Tucci defended the decision to add another joint venture to the EMC federation roster of affiliated companies. The cloud business will be jointly owned by EMC and VMware, and he denied that Dell was involved in the decision to build a sort-of separate cloud business.

“I can absolutely guarantee everyone on this call that Dell had nothing to do with this transaction which was driven primarily out of VMware with us,” Tucci said, adding that it makes no sense for the combined company to have two cloud businesses.

But one thing that the new joint venture does is increase complexity and make it hard to figure out just how profitable (or not) the combined cloud business will be going forward.

On the VMware call, that company’s chief financial officer Jonathan Chadwick said:

“We estimate Virtustream will have an operating loss of approximately $200 million to $300 million in 2016. It’s important to note that net earnings or losses relating to the 50% minority interest owned by EMC will be reported below operating income on our income statement. In the initial loss-making reporting periods, this will be a benefit to net income and earnings per share. We currently expect that approximately $100 million after-tax will be reflected as a benefit in minority interest and have a positive impact on earnings per share in 2016.”

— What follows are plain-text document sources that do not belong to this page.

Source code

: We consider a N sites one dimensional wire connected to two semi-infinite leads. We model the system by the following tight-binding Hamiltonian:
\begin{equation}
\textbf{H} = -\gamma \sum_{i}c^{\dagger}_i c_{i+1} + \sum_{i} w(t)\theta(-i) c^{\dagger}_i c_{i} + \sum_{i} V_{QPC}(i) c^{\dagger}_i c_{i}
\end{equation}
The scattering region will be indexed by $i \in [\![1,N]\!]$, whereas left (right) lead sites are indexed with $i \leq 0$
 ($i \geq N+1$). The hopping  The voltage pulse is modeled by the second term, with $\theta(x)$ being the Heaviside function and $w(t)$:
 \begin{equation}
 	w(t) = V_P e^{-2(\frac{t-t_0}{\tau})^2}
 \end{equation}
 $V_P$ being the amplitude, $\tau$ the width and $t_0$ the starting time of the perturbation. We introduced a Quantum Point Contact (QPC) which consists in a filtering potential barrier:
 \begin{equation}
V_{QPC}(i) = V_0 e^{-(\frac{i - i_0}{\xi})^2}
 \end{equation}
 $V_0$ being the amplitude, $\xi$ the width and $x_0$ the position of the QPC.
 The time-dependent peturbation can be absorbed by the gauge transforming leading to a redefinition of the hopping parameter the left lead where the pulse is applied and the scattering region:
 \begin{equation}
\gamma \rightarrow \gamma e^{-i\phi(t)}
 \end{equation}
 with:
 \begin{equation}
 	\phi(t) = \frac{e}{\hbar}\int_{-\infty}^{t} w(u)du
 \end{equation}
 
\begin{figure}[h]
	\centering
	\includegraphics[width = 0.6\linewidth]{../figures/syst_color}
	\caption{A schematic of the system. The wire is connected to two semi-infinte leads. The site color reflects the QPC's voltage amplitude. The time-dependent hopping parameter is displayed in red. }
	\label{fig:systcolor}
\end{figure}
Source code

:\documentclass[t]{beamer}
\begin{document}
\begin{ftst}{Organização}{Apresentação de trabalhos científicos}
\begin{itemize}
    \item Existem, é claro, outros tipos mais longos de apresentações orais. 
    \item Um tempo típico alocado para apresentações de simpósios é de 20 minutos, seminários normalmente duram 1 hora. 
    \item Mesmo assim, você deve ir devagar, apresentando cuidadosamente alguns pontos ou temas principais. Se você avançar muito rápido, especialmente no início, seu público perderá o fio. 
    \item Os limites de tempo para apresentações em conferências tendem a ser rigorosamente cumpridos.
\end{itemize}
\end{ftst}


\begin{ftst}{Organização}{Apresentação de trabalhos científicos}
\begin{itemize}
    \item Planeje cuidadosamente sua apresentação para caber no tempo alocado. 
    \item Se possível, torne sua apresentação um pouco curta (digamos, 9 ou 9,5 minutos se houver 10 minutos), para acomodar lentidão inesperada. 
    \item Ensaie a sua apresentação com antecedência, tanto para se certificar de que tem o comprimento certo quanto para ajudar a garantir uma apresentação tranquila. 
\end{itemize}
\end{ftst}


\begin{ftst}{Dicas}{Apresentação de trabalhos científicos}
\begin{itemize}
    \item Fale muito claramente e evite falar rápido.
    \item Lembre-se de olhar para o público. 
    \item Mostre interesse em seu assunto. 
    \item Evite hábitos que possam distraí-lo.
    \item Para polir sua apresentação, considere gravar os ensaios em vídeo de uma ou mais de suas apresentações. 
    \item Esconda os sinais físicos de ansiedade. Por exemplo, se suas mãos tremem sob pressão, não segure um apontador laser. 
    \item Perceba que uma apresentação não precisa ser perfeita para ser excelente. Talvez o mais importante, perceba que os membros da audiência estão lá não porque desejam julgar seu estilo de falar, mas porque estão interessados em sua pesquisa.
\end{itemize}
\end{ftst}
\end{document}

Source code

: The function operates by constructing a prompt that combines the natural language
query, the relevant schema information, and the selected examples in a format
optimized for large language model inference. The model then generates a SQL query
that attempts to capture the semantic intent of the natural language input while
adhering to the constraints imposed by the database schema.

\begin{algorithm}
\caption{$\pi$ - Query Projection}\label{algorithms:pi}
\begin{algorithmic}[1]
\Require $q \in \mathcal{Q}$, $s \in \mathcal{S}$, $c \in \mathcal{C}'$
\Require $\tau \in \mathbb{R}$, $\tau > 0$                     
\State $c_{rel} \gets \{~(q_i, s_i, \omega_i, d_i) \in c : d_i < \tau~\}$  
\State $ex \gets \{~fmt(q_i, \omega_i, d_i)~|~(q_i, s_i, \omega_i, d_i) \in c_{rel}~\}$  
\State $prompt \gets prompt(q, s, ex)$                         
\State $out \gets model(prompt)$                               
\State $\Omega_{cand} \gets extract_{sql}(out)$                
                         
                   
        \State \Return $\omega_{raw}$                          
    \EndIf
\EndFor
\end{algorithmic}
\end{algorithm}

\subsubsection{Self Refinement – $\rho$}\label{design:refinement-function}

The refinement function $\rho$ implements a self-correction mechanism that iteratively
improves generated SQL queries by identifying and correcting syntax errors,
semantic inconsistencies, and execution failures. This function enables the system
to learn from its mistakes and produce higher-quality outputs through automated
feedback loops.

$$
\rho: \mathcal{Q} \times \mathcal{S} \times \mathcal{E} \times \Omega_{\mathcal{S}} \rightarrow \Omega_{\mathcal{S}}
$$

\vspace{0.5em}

Tucci reiterated that VMware remains a key priority for EMC now and the combined Dell-EMC going forward.

“A thriving VMware is vital to the strategic success of this combination with Dell,” Tucci said. “No VMware cash flows or debt capacity will be used to finance this transaction.”

And, he fell on his sword regarding some of the negative reaction.

“I don’t think we’ve done as good a job as we need to do in explaining this combination,” he added, promising a road show and continued discussion. “Every fiber in my body believes this is good both for EMC and VMware shareholders and other stakeholders as well. ”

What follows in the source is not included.